[[ The input, beginning ]]

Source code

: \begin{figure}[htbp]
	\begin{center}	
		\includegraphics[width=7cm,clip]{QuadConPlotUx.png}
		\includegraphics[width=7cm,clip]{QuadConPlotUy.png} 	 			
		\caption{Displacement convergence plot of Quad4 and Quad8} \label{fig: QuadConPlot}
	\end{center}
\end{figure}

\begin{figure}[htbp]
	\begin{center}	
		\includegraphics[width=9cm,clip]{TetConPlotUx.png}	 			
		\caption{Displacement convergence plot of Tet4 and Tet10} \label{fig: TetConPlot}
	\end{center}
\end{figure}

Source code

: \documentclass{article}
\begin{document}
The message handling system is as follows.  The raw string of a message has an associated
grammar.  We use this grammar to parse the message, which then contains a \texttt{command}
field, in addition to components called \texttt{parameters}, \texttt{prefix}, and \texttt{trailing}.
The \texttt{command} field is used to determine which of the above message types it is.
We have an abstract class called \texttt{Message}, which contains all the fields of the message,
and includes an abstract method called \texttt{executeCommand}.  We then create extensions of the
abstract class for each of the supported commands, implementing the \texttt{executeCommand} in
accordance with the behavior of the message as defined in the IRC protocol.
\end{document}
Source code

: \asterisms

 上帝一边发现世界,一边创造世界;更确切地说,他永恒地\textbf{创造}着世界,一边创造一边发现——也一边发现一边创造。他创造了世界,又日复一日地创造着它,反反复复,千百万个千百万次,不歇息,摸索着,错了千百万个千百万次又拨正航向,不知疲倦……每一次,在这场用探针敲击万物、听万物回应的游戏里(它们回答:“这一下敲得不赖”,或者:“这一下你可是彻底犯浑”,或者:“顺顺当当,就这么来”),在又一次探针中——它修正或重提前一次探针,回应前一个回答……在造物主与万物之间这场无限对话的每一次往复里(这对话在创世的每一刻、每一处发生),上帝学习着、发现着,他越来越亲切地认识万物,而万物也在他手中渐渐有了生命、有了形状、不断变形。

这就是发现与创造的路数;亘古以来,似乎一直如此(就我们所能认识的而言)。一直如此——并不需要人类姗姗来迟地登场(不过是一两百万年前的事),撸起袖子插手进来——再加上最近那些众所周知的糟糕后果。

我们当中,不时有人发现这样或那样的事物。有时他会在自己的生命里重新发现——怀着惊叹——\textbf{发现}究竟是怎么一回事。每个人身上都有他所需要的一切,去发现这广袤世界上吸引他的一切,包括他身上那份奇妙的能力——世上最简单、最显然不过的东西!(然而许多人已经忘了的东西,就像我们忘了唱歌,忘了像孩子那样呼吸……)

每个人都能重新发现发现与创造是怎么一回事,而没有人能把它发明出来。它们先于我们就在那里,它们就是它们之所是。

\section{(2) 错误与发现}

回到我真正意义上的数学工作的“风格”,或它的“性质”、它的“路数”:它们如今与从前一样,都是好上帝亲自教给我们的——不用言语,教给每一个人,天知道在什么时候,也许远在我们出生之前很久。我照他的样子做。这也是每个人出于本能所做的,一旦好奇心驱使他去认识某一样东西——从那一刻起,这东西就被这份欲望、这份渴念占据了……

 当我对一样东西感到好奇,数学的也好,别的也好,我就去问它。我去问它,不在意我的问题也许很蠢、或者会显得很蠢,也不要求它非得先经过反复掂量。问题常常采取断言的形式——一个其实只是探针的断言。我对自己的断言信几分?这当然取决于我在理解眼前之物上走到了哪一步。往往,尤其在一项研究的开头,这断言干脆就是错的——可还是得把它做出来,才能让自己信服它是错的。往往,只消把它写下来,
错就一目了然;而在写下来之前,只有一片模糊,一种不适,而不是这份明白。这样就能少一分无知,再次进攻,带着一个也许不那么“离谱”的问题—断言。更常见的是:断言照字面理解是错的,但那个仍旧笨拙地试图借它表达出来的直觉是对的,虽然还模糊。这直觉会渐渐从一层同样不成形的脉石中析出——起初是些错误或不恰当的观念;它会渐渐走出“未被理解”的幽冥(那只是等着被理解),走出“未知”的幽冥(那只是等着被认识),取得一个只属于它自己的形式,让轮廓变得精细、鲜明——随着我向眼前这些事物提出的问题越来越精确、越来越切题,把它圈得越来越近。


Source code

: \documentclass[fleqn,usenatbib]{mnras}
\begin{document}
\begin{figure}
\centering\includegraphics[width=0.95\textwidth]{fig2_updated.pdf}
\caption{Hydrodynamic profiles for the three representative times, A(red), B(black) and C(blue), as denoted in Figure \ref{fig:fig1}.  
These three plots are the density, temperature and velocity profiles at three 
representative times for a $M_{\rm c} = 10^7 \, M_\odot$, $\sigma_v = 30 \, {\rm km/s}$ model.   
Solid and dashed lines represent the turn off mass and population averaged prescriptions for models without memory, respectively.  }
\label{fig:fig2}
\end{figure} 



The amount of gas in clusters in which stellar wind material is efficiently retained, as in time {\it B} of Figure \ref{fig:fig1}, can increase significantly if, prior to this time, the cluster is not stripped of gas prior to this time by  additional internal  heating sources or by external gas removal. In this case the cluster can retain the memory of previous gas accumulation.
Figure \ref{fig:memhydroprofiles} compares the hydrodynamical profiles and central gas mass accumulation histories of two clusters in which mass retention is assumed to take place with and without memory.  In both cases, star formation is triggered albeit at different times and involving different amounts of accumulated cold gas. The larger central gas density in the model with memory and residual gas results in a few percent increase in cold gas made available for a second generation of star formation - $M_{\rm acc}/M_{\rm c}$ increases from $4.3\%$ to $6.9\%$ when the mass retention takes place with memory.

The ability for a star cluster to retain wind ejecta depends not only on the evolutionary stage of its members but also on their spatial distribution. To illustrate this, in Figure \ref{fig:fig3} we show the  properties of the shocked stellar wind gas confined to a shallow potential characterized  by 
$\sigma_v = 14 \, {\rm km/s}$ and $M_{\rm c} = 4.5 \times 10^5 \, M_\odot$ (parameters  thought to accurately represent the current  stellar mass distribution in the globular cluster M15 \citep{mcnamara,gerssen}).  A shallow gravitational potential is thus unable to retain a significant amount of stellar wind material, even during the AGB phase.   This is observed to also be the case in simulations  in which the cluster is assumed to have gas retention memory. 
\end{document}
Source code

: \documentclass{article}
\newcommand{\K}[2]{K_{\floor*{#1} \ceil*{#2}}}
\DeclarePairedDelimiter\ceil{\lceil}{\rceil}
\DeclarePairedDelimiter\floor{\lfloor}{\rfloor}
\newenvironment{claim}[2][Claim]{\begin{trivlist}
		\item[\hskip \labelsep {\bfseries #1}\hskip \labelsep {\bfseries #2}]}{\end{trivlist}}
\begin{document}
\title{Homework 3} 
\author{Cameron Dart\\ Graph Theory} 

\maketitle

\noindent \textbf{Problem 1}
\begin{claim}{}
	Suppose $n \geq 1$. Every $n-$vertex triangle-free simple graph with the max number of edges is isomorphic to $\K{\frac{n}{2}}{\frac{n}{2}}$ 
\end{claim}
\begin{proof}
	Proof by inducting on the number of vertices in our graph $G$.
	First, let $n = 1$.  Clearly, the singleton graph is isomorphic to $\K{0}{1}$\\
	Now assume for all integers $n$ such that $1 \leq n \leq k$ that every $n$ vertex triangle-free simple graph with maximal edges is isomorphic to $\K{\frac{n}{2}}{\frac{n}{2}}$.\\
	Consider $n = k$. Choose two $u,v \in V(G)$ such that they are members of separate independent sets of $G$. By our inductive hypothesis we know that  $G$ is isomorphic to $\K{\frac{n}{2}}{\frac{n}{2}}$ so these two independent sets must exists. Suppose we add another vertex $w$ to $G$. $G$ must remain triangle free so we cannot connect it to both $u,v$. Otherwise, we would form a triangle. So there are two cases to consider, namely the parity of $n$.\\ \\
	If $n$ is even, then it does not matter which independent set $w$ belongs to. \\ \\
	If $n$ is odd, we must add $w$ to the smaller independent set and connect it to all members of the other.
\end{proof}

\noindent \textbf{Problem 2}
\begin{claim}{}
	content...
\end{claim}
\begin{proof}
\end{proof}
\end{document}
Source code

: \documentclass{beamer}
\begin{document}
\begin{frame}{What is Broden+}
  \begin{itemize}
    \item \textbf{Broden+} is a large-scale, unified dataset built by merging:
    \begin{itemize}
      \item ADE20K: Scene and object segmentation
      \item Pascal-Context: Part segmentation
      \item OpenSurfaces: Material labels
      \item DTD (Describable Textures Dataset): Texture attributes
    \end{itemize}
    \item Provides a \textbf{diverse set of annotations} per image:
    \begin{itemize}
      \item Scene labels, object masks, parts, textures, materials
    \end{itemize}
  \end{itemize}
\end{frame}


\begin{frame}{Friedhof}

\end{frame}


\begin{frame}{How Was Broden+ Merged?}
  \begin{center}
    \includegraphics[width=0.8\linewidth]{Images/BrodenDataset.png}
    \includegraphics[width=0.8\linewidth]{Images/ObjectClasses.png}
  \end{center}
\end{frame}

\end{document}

[[ The input, end ]]

● **Brief**:
Find all lines holding the word "ceil" in the records above and copy them.

● **Exercise answer**:
\newcommand{\K}[2]{K_{\floor*{#1} \ceil*{#2}}}
\DeclarePairedDelimiter\ceil{\lceil}{\rceil}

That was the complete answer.